- [Data to process]:
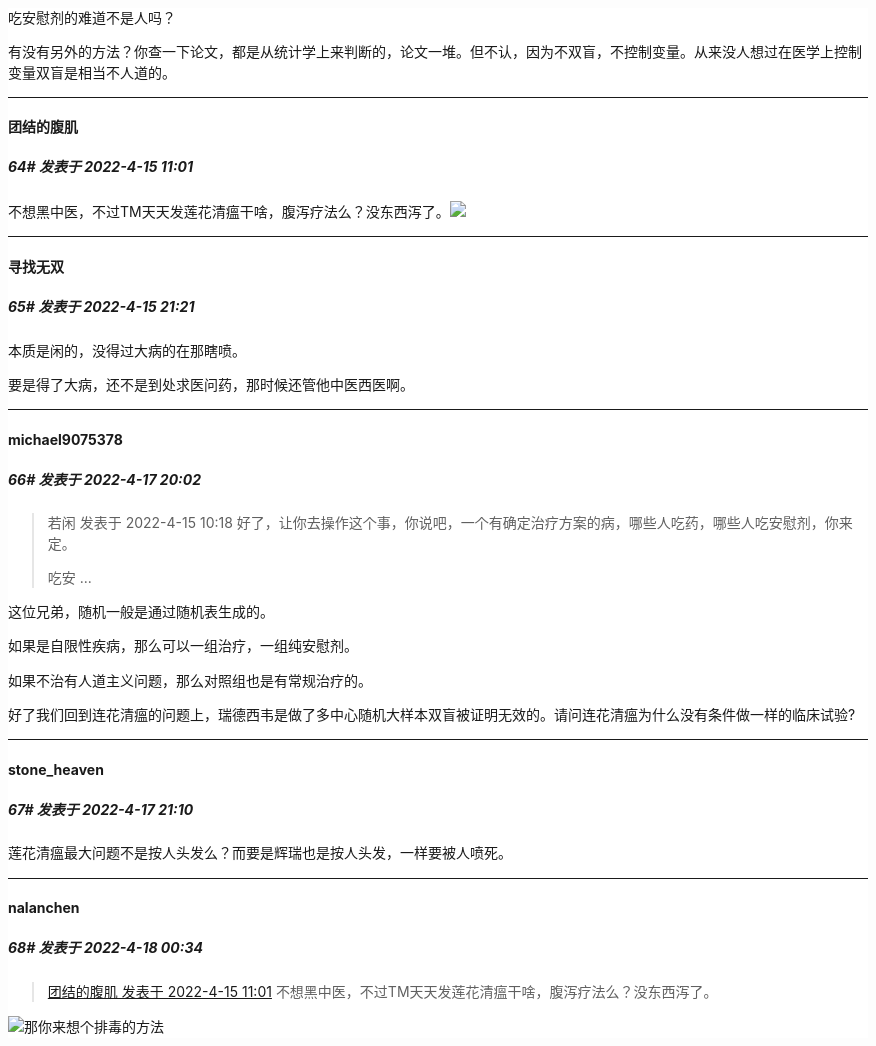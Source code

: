 吃安慰剂的难道不是人吗？

有没有另外的方法？你查一下论文，都是从统计学上来判断的，论文一堆。但不认，因为不双盲，不控制变量。从来没人想过在医学上控制变量双盲是相当不人道的。



*****

####  团结的腹肌  
##### 64#       发表于 2022-4-15 11:01

不想黑中医，不过TM天天发莲花清瘟干啥，腹泻疗法么？没东西泻了。<img src="https://static.saraba1st.com/image/smiley/face2017/067.png" referrerpolicy="no-referrer">



*****

####  寻找无双  
##### 65#       发表于 2022-4-15 21:21

本质是闲的，没得过大病的在那瞎喷。

要是得了大病，还不是到处求医问药，那时候还管他中医西医啊。



*****

####  michael9075378  
##### 66#       发表于 2022-4-17 20:02

<blockquote>若闲 发表于 2022-4-15 10:18
好了，让你去操作这个事，你说吧，一个有确定治疗方案的病，哪些人吃药，哪些人吃安慰剂，你来定。

吃安 ...</blockquote>
这位兄弟，随机一般是通过随机表生成的。

如果是自限性疾病，那么可以一组治疗，一组纯安慰剂。

如果不治有人道主义问题，那么对照组也是有常规治疗的。

好了我们回到连花清瘟的问题上，瑞德西韦是做了多中心随机大样本双盲被证明无效的。请问连花清瘟为什么没有条件做一样的临床试验?



*****

####  stone_heaven  
##### 67#       发表于 2022-4-17 21:10

莲花清瘟最大问题不是按人头发么？而要是辉瑞也是按人头发，一样要被人喷死。



*****

####  nalanchen  
##### 68#       发表于 2022-4-18 00:34

<blockquote><a href="httphttps://bbs.saraba1st.com/2b/forum.php?mod=redirect&amp;goto=findpost&amp;pid=55459183&amp;ptid=2064550" target="_blank">团结的腹肌 发表于 2022-4-15 11:01</a>
不想黑中医，不过TM天天发莲花清瘟干啥，腹泻疗法么？没东西泻了。</blockquote>
<img src="https://static.saraba1st.com/image/smiley/face2017/037.png" referrerpolicy="no-referrer">那你来想个排毒的方法
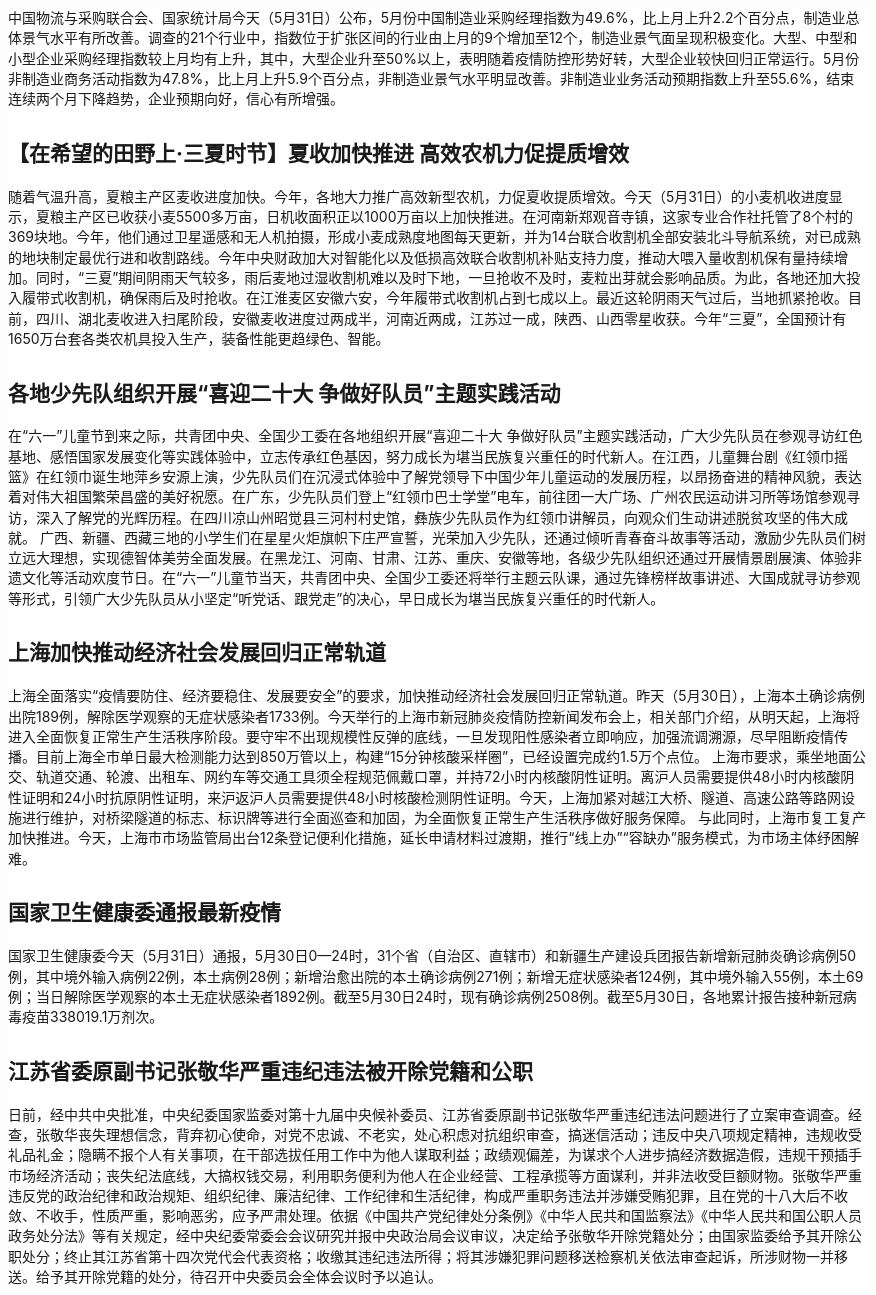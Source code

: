 
中国物流与采购联合会、国家统计局今天（5月31日）公布，5月份中国制造业采购经理指数为49.6%，比上月上升2.2个百分点，制造业总体景气水平有所改善。调查的21个行业中，指数位于扩张区间的行业由上月的9个增加至12个，制造业景气面呈现积极变化。大型、中型和小型企业采购经理指数较上月均有上升，其中，大型企业升至50%以上，表明随着疫情防控形势好转，大型企业较快回归正常运行。5月份非制造业商务活动指数为47.8%，比上月上升5.9个百分点，非制造业景气水平明显改善。非制造业业务活动预期指数上升至55.6%，结束连续两个月下降趋势，企业预期向好，信心有所增强。


## 【在希望的田野上·三夏时节】夏收加快推进 高效农机力促提质增效


随着气温升高，夏粮主产区麦收进度加快。今年，各地大力推广高效新型农机，力促夏收提质增效。今天（5月31日）的小麦机收进度显示，夏粮主产区已收获小麦5500多万亩，日机收面积正以1000万亩以上加快推进。在河南新郑观音寺镇，这家专业合作社托管了8个村的369块地。今年，他们通过卫星遥感和无人机拍摄，形成小麦成熟度地图每天更新，并为14台联合收割机全部安装北斗导航系统，对已成熟的地块制定最优行进和收割路线。今年中央财政加大对智能化以及低损高效联合收割机补贴支持力度，推动大喂入量收割机保有量持续增加。同时，“三夏”期间阴雨天气较多，雨后麦地过湿收割机难以及时下地，一旦抢收不及时，麦粒出芽就会影响品质。为此，各地还加大投入履带式收割机，确保雨后及时抢收。在江淮麦区安徽六安，今年履带式收割机占到七成以上。最近这轮阴雨天气过后，当地抓紧抢收。目前，四川、湖北麦收进入扫尾阶段，安徽麦收进度过两成半，河南近两成，江苏过一成，陕西、山西零星收获。今年“三夏”，全国预计有1650万台套各类农机具投入生产，装备性能更趋绿色、智能。


## 各地少先队组织开展“喜迎二十大 争做好队员”主题实践活动


在“六一”儿童节到来之际，共青团中央、全国少工委在各地组织开展“喜迎二十大 争做好队员”主题实践活动，广大少先队员在参观寻访红色基地、感悟国家发展变化等实践体验中，立志传承红色基因，努力成长为堪当民族复兴重任的时代新人。在江西，儿童舞台剧《红领巾摇篮》在红领巾诞生地萍乡安源上演，少先队员们在沉浸式体验中了解党领导下中国少年儿童运动的发展历程，以昂扬奋进的精神风貌，表达着对伟大祖国繁荣昌盛的美好祝愿。在广东，少先队员们登上“红领巾巴士学堂”电车，前往团一大广场、广州农民运动讲习所等场馆参观寻访，深入了解党的光辉历程。在四川凉山州昭觉县三河村村史馆，彝族少先队员作为红领巾讲解员，向观众们生动讲述脱贫攻坚的伟大成就。 广西、新疆、西藏三地的小学生们在星星火炬旗帜下庄严宣誓，光荣加入少先队，还通过倾听青春奋斗故事等活动，激励少先队员们树立远大理想，实现德智体美劳全面发展。在黑龙江、河南、甘肃、江苏、重庆、安徽等地，各级少先队组织还通过开展情景剧展演、体验非遗文化等活动欢度节日。在“六一”儿童节当天，共青团中央、全国少工委还将举行主题云队课，通过先锋榜样故事讲述、大国成就寻访参观等形式，引领广大少先队员从小坚定“听党话、跟党走”的决心，早日成长为堪当民族复兴重任的时代新人。


## 上海加快推动经济社会发展回归正常轨道


上海全面落实“疫情要防住、经济要稳住、发展要安全”的要求，加快推动经济社会发展回归正常轨道。昨天（5月30日），上海本土确诊病例出院189例，解除医学观察的无症状感染者1733例。今天举行的上海市新冠肺炎疫情防控新闻发布会上，相关部门介绍，从明天起，上海将进入全面恢复正常生产生活秩序阶段。要守牢不出现规模性反弹的底线，一旦发现阳性感染者立即响应，加强流调溯源，尽早阻断疫情传播。目前上海全市单日最大检测能力达到850万管以上，构建“15分钟核酸采样圈”，已经设置完成约1.5万个点位。 上海市要求，乘坐地面公交、轨道交通、轮渡、出租车、网约车等交通工具须全程规范佩戴口罩，并持72小时内核酸阴性证明。离沪人员需要提供48小时内核酸阴性证明和24小时抗原阴性证明，来沪返沪人员需要提供48小时核酸检测阴性证明。今天，上海加紧对越江大桥、隧道、高速公路等路网设施进行维护，对桥梁隧道的标志、标识牌等进行全面巡查和加固，为全面恢复正常生产生活秩序做好服务保障。 与此同时，上海市复工复产加快推进。今天，上海市市场监管局出台12条登记便利化措施，延长申请材料过渡期，推行“线上办”“容缺办”服务模式，为市场主体纾困解难。


## 国家卫生健康委通报最新疫情


国家卫生健康委今天（5月31日）通报，5月30日0—24时，31个省（自治区、直辖市）和新疆生产建设兵团报告新增新冠肺炎确诊病例50例，其中境外输入病例22例，本土病例28例；新增治愈出院的本土确诊病例271例；新增无症状感染者124例，其中境外输入55例，本土69例；当日解除医学观察的本土无症状感染者1892例。截至5月30日24时，现有确诊病例2508例。截至5月30日，各地累计报告接种新冠病毒疫苗338019.1万剂次。


## 江苏省委原副书记张敬华严重违纪违法被开除党籍和公职


日前，经中共中央批准，中央纪委国家监委对第十九届中央候补委员、江苏省委原副书记张敬华严重违纪违法问题进行了立案审查调查。经查，张敬华丧失理想信念，背弃初心使命，对党不忠诚、不老实，处心积虑对抗组织审查，搞迷信活动；违反中央八项规定精神，违规收受礼品礼金；隐瞒不报个人有关事项，在干部选拔任用工作中为他人谋取利益；政绩观偏差，为谋求个人进步搞经济数据造假，违规干预插手市场经济活动；丧失纪法底线，大搞权钱交易，利用职务便利为他人在企业经营、工程承揽等方面谋利，并非法收受巨额财物。张敬华严重违反党的政治纪律和政治规矩、组织纪律、廉洁纪律、工作纪律和生活纪律，构成严重职务违法并涉嫌受贿犯罪，且在党的十八大后不收敛、不收手，性质严重，影响恶劣，应予严肃处理。依据《中国共产党纪律处分条例》《中华人民共和国监察法》《中华人民共和国公职人员政务处分法》等有关规定，经中央纪委常委会会议研究并报中央政治局会议审议，决定给予张敬华开除党籍处分；由国家监委给予其开除公职处分；终止其江苏省第十四次党代会代表资格；收缴其违纪违法所得；将其涉嫌犯罪问题移送检察机关依法审查起诉，所涉财物一并移送。给予其开除党籍的处分，待召开中央委员会全体会议时予以追认。
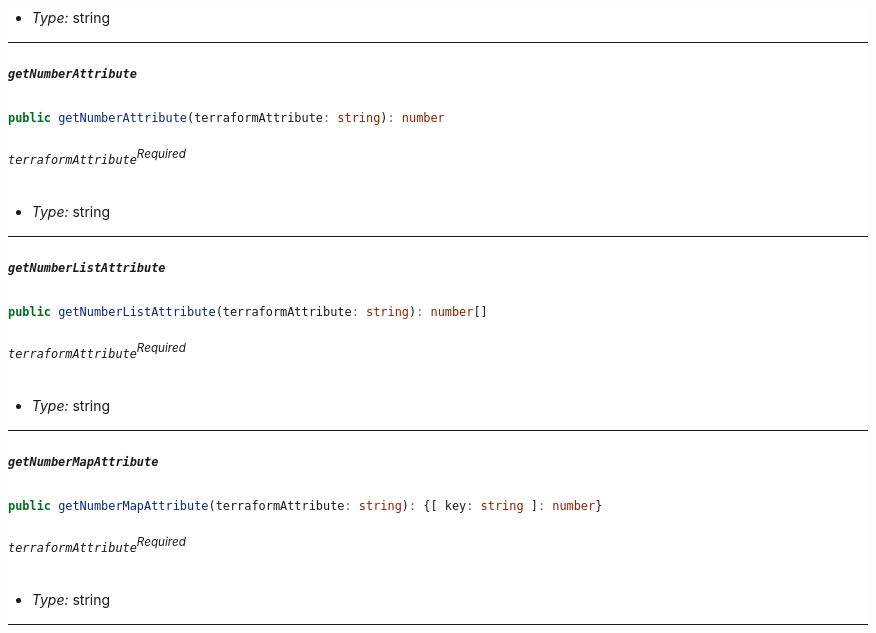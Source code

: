 - *Type:* string

---

##### `getNumberAttribute` <a name="getNumberAttribute" id="@cdktf/provider-ionoscloud.dataIonoscloudDatacenter.DataIonoscloudDatacenterTimeoutsOutputReference.getNumberAttribute"></a>

```typescript
public getNumberAttribute(terraformAttribute: string): number
```

###### `terraformAttribute`<sup>Required</sup> <a name="terraformAttribute" id="@cdktf/provider-ionoscloud.dataIonoscloudDatacenter.DataIonoscloudDatacenterTimeoutsOutputReference.getNumberAttribute.parameter.terraformAttribute"></a>

- *Type:* string

---

##### `getNumberListAttribute` <a name="getNumberListAttribute" id="@cdktf/provider-ionoscloud.dataIonoscloudDatacenter.DataIonoscloudDatacenterTimeoutsOutputReference.getNumberListAttribute"></a>

```typescript
public getNumberListAttribute(terraformAttribute: string): number[]
```

###### `terraformAttribute`<sup>Required</sup> <a name="terraformAttribute" id="@cdktf/provider-ionoscloud.dataIonoscloudDatacenter.DataIonoscloudDatacenterTimeoutsOutputReference.getNumberListAttribute.parameter.terraformAttribute"></a>

- *Type:* string

---

##### `getNumberMapAttribute` <a name="getNumberMapAttribute" id="@cdktf/provider-ionoscloud.dataIonoscloudDatacenter.DataIonoscloudDatacenterTimeoutsOutputReference.getNumberMapAttribute"></a>

```typescript
public getNumberMapAttribute(terraformAttribute: string): {[ key: string ]: number}
```

###### `terraformAttribute`<sup>Required</sup> <a name="terraformAttribute" id="@cdktf/provider-ionoscloud.dataIonoscloudDatacenter.DataIonoscloudDatacenterTimeoutsOutputReference.getNumberMapAttribute.parameter.terraformAttribute"></a>

- *Type:* string

---
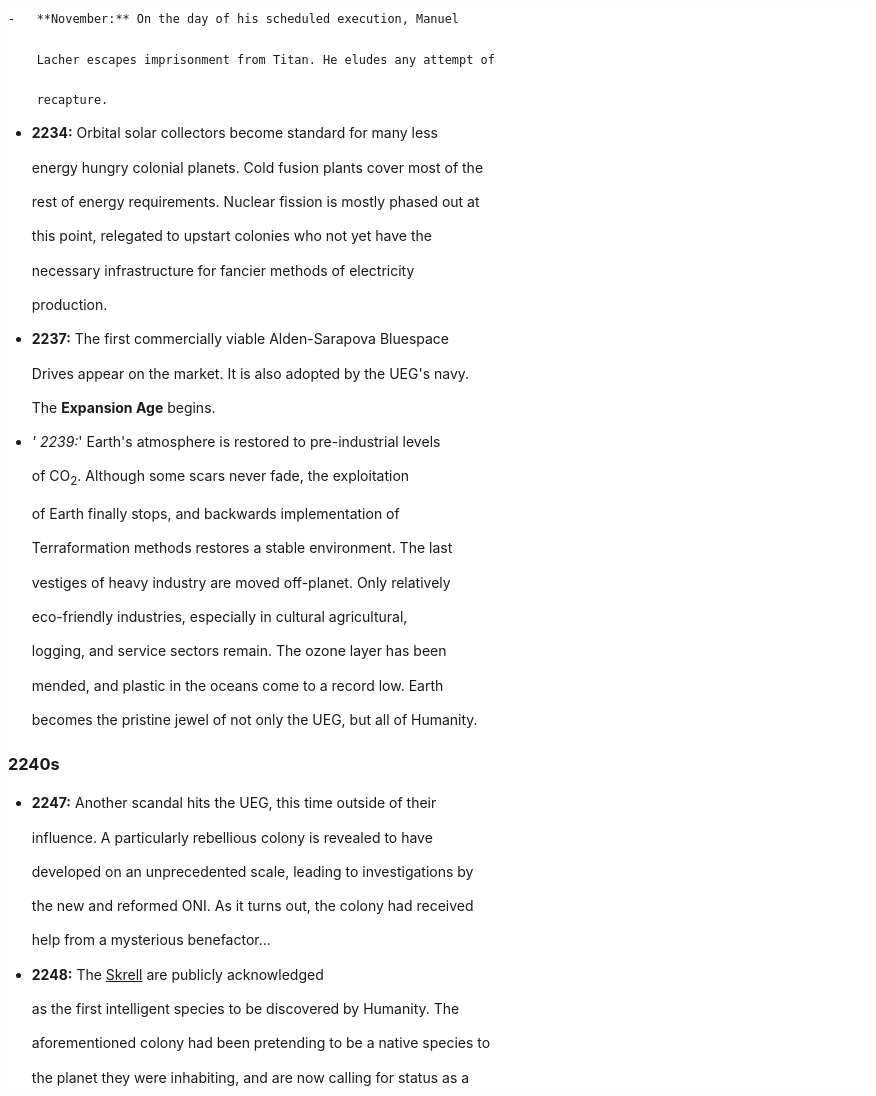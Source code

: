     -   **November:** On the day of his scheduled execution, Manuel

        Lacher escapes imprisonment from Titan. He eludes any attempt of

        recapture.

-   **2234:** Orbital solar collectors become standard for many less

    energy hungry colonial planets. Cold fusion plants cover most of the

    rest of energy requirements. Nuclear fission is mostly phased out at

    this point, relegated to upstart colonies who not yet have the

    necessary infrastructure for fancier methods of electricity

    production.

-   **2237:** The first commercially viable Alden-Sarapova Bluespace

    Drives appear on the market. It is also adopted by the UEG's navy.

    The **Expansion Age** begins.

-   *' 2239:*' Earth's atmosphere is restored to pre-industrial levels

    of CO<sub>2</sub>. Although some scars never fade, the exploitation

    of Earth finally stops, and backwards implementation of

    Terraformation methods restores a stable environment. The last

    vestiges of heavy industry are moved off-planet. Only relatively

    eco-friendly industries, especially in cultural agricultural,

    logging, and service sectors remain. The ozone layer has been

    mended, and plastic in the oceans come to a record low. Earth

    becomes the pristine jewel of not only the UEG, but all of Humanity.



### 2240s



-   **2247:** Another scandal hits the UEG, this time outside of their

    influence. A particularly rebellious colony is revealed to have

    developed on an unprecedented scale, leading to investigations by

    the new and reformed ONI. As it turns out, the colony had received

    help from a mysterious benefactor...

-   **2248:** The [Skrell](/wiki/Skrell "wikilink") are publicly acknowledged

    as the first intelligent species to be discovered by Humanity. The

    aforementioned colony had been pretending to be a native species to

    the planet they were inhabiting, and are now calling for status as a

- [What to work on]:
When "不过TM天天发莲花清瘟干啥" shows up in a line of the material, report that line.

- [Exercise output]:
不想黑中医，不过TM天天发莲花清瘟干啥，腹泻疗法么？没东西泻了。<img src="https://static.saraba1st.com/image/smiley/face2017/067.png" referrerpolicy="no-referrer">
不想黑中医，不过TM天天发莲花清瘟干啥，腹泻疗法么？没东西泻了。</blockquote>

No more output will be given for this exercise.